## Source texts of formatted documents

____

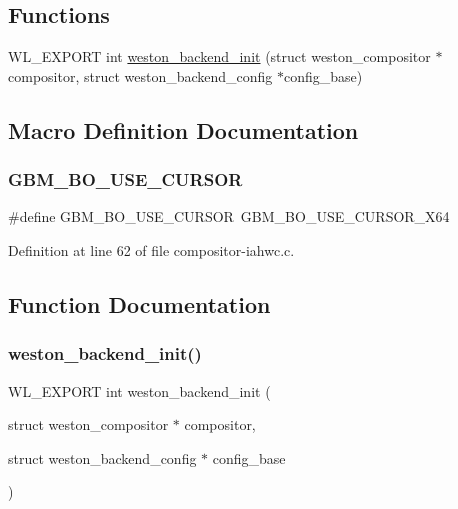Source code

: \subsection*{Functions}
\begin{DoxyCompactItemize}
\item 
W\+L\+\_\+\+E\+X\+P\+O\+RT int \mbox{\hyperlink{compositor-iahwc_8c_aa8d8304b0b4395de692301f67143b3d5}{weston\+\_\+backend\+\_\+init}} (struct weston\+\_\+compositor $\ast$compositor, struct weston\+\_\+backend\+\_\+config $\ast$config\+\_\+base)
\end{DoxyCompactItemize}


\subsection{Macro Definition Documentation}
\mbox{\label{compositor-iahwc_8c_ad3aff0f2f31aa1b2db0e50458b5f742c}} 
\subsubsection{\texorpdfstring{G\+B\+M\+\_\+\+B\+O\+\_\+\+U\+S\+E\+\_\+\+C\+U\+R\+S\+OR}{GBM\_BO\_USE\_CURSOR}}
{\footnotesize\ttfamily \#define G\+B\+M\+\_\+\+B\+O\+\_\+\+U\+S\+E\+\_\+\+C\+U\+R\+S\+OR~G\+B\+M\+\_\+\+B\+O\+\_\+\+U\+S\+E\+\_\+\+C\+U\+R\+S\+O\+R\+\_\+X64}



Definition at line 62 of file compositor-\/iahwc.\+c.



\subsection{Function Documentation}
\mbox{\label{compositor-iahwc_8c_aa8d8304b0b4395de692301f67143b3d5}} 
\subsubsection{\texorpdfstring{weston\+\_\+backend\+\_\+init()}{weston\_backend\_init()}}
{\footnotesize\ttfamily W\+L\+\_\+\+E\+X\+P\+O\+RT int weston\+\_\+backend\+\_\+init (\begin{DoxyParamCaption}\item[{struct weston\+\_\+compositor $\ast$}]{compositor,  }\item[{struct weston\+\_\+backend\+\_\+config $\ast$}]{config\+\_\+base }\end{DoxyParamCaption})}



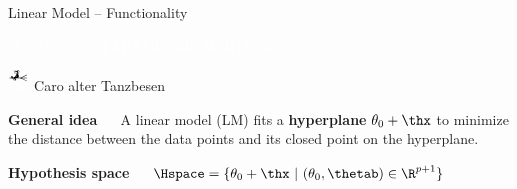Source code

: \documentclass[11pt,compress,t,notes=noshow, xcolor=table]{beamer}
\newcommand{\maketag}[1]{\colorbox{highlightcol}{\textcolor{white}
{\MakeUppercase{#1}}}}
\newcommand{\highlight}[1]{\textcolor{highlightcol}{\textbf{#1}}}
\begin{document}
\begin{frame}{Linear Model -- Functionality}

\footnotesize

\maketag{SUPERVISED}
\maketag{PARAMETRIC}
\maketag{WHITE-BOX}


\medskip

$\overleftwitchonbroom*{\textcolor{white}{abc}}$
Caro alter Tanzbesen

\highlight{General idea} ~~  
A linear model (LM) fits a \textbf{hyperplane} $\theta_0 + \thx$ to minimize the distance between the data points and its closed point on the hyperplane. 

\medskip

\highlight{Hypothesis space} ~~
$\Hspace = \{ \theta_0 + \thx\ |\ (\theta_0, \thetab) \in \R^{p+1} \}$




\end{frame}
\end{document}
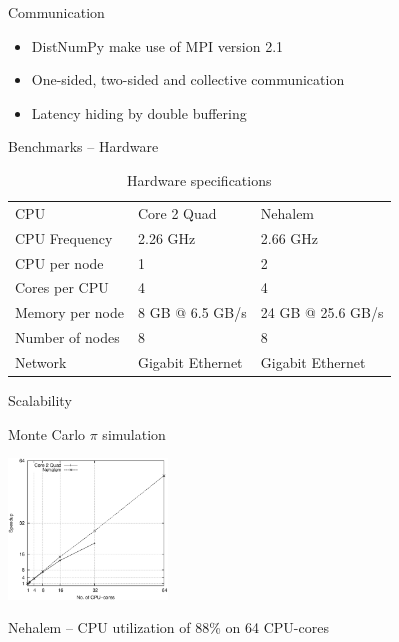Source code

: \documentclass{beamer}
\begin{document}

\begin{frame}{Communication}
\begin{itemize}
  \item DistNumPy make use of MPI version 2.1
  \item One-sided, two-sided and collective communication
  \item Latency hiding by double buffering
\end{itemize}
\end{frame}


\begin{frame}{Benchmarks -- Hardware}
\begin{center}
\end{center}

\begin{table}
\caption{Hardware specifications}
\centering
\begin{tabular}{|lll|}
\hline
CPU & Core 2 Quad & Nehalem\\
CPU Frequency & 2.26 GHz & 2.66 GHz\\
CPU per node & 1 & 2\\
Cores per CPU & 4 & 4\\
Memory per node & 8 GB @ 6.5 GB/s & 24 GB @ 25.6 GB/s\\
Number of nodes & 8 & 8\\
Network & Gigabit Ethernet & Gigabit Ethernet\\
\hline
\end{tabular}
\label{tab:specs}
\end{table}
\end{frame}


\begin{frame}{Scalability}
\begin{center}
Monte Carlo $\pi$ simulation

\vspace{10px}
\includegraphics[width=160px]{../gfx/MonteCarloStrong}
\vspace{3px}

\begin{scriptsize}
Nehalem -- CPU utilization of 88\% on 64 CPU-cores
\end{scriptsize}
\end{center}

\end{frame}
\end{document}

____

## WHAT YOU WILL DO
Leave the pictures out and reproduce every record above exactly.

## ANSWER FOR THIS EXERCISE
Source code

: \subsection*{Functions}
\begin{DoxyCompactItemize}
\item 
W\+L\+\_\+\+E\+X\+P\+O\+RT int \mbox{\hyperlink{compositor-iahwc_8c_aa8d8304b0b4395de692301f67143b3d5}{weston\+\_\+backend\+\_\+init}} (struct weston\+\_\+compositor $\ast$compositor, struct weston\+\_\+backend\+\_\+config $\ast$config\+\_\+base)
\end{DoxyCompactItemize}


\subsection{Macro Definition Documentation}
\mbox{\label{compositor-iahwc_8c_ad3aff0f2f31aa1b2db0e50458b5f742c}} 
\subsubsection{\texorpdfstring{G\+B\+M\+\_\+\+B\+O\+\_\+\+U\+S\+E\+\_\+\+C\+U\+R\+S\+OR}{GBM\_BO\_USE\_CURSOR}}
{\footnotesize\ttfamily \#define G\+B\+M\+\_\+\+B\+O\+\_\+\+U\+S\+E\+\_\+\+C\+U\+R\+S\+OR~G\+B\+M\+\_\+\+B\+O\+\_\+\+U\+S\+E\+\_\+\+C\+U\+R\+S\+O\+R\+\_\+X64}



Definition at line 62 of file compositor-\/iahwc.\+c.



\subsection{Function Documentation}
\mbox{\label{compositor-iahwc_8c_aa8d8304b0b4395de692301f67143b3d5}} 
\subsubsection{\texorpdfstring{weston\+\_\+backend\+\_\+init()}{weston\_backend\_init()}}
{\footnotesize\ttfamily W\+L\+\_\+\+E\+X\+P\+O\+RT int weston\+\_\+backend\+\_\+init (\begin{DoxyParamCaption}\item[{struct weston\+\_\+compositor $\ast$}]{compositor,  }\item[{struct weston\+\_\+backend\+\_\+config $\ast$}]{config\+\_\+base }\end{DoxyParamCaption})}



Source code

: \documentclass[11pt,compress,t,notes=noshow, xcolor=table]{beamer}
\newcommand{\maketag}[1]{\colorbox{highlightcol}{\textcolor{white}
{\MakeUppercase{#1}}}}
\newcommand{\highlight}[1]{\textcolor{highlightcol}{\textbf{#1}}}
\begin{document}
\begin{frame}{Linear Model -- Functionality}

\footnotesize

\maketag{SUPERVISED}
\maketag{PARAMETRIC}
\maketag{WHITE-BOX}


\medskip

$\overleftwitchonbroom*{\textcolor{white}{abc}}$
Caro alter Tanzbesen

\highlight{General idea} ~~  
A linear model (LM) fits a \textbf{hyperplane} $\theta_0 + \thx$ to minimize the distance between the data points and its closed point on the hyperplane. 

\medskip

\highlight{Hypothesis space} ~~
$\Hspace = \{ \theta_0 + \thx\ |\ (\theta_0, \thetab) \in \R^{p+1} \}$




\end{frame}
\end{document}
Source code

: \documentclass{beamer}
\begin{document}

\begin{frame}{Communication}
\begin{itemize}
  \item DistNumPy make use of MPI version 2.1
  \item One-sided, two-sided and collective communication
  \item Latency hiding by double buffering
\end{itemize}
\end{frame}


\begin{frame}{Benchmarks -- Hardware}
\begin{center}
\end{center}

\begin{table}
\caption{Hardware specifications}
\centering
\begin{tabular}{|lll|}
\hline
CPU & Core 2 Quad & Nehalem\\
CPU Frequency & 2.26 GHz & 2.66 GHz\\
CPU per node & 1 & 2\\
Cores per CPU & 4 & 4\\
Memory per node & 8 GB @ 6.5 GB/s & 24 GB @ 25.6 GB/s\\
Number of nodes & 8 & 8\\
Network & Gigabit Ethernet & Gigabit Ethernet\\
\hline
\end{tabular}
\label{tab:specs}
\end{table}
\end{frame}


\begin{frame}{Scalability}
\begin{center}
Monte Carlo $\pi$ simulation

\vspace{10px}
\includegraphics[width=160px]{../gfx/MonteCarloStrong}
\vspace{3px}

\begin{scriptsize}
Nehalem -- CPU utilization of 88\% on 64 CPU-cores
\end{scriptsize}
\end{center}

\end{frame}
\end{document}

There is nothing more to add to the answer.